#### YOUR TASK
Return every line of the data below exactly, but do not include the images.

Dataset entries

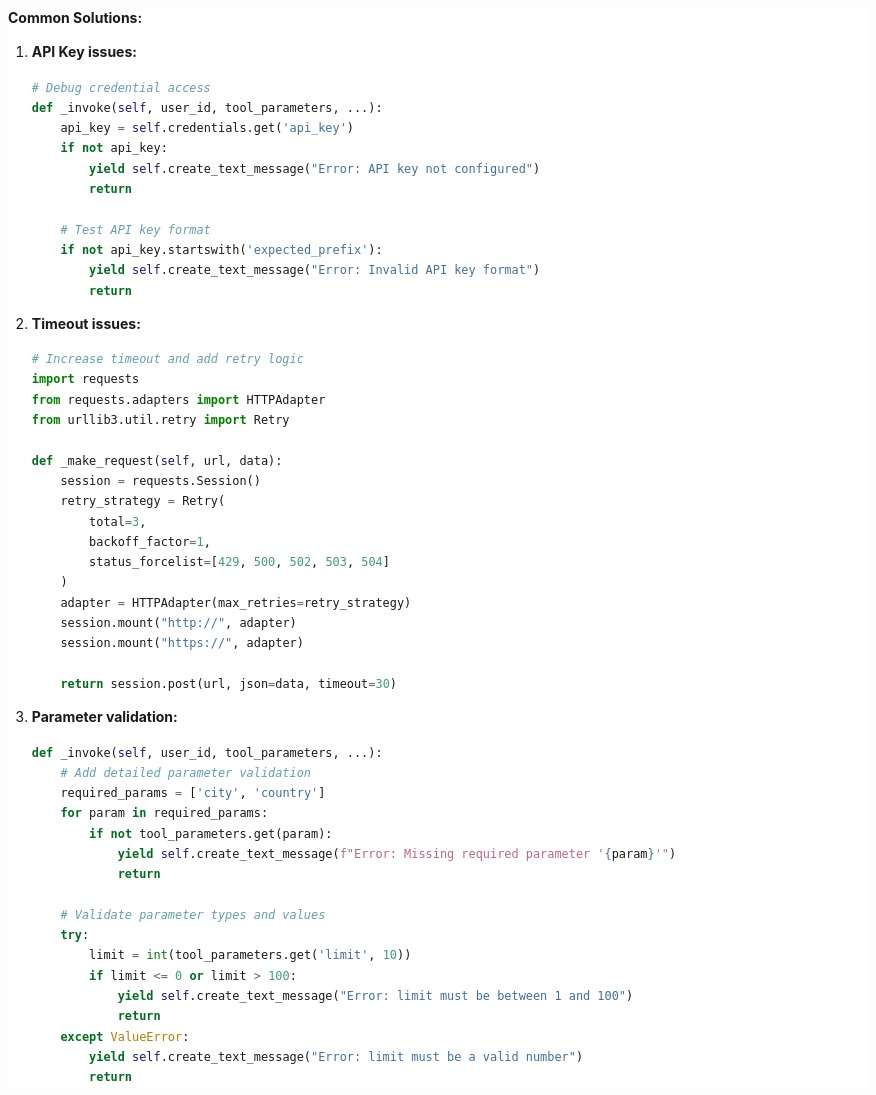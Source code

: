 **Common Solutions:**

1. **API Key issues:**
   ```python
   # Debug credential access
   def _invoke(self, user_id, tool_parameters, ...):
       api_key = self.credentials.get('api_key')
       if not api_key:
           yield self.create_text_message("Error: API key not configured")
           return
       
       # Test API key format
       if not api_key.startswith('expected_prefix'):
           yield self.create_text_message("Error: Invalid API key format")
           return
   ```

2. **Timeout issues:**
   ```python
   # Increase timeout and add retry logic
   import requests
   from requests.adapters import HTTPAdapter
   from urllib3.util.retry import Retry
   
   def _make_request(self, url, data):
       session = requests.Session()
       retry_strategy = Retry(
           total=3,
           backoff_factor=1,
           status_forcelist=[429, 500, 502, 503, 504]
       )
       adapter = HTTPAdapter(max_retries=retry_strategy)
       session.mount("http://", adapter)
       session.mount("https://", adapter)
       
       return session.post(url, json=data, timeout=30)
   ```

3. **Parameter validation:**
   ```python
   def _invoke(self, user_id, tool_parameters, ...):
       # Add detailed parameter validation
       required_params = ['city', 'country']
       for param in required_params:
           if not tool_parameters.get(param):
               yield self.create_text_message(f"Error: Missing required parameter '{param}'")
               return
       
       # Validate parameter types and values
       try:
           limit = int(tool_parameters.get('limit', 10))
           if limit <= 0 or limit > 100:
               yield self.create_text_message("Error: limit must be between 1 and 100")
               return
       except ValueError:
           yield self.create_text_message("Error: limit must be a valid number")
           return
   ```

#### EXERCISE ANSWER
Source code

: **Common Solutions:**

1. **API Key issues:**
   ```python
   # Debug credential access
   def _invoke(self, user_id, tool_parameters, ...):
       api_key = self.credentials.get('api_key')
       if not api_key:
           yield self.create_text_message("Error: API key not configured")
           return
       
       # Test API key format
       if not api_key.startswith('expected_prefix'):
           yield self.create_text_message("Error: Invalid API key format")
           return
   ```

2. **Timeout issues:**
   ```python
   # Increase timeout and add retry logic
   import requests
   from requests.adapters import HTTPAdapter
   from urllib3.util.retry import Retry
   
   def _make_request(self, url, data):
       session = requests.Session()
       retry_strategy = Retry(
           total=3,
           backoff_factor=1,
           status_forcelist=[429, 500, 502, 503, 504]
       )
       adapter = HTTPAdapter(max_retries=retry_strategy)
       session.mount("http://", adapter)
       session.mount("https://", adapter)
       
       return session.post(url, json=data, timeout=30)
   ```

3. **Parameter validation:**
   ```python
   def _invoke(self, user_id, tool_parameters, ...):
       # Add detailed parameter validation
       required_params = ['city', 'country']
       for param in required_params:
           if not tool_parameters.get(param):
               yield self.create_text_message(f"Error: Missing required parameter '{param}'")
               return
       
       # Validate parameter types and values
       try:
           limit = int(tool_parameters.get('limit', 10))
           if limit <= 0 or limit > 100:
               yield self.create_text_message("Error: limit must be between 1 and 100")
               return
       except ValueError:
           yield self.create_text_message("Error: limit must be a valid number")
           return
   ```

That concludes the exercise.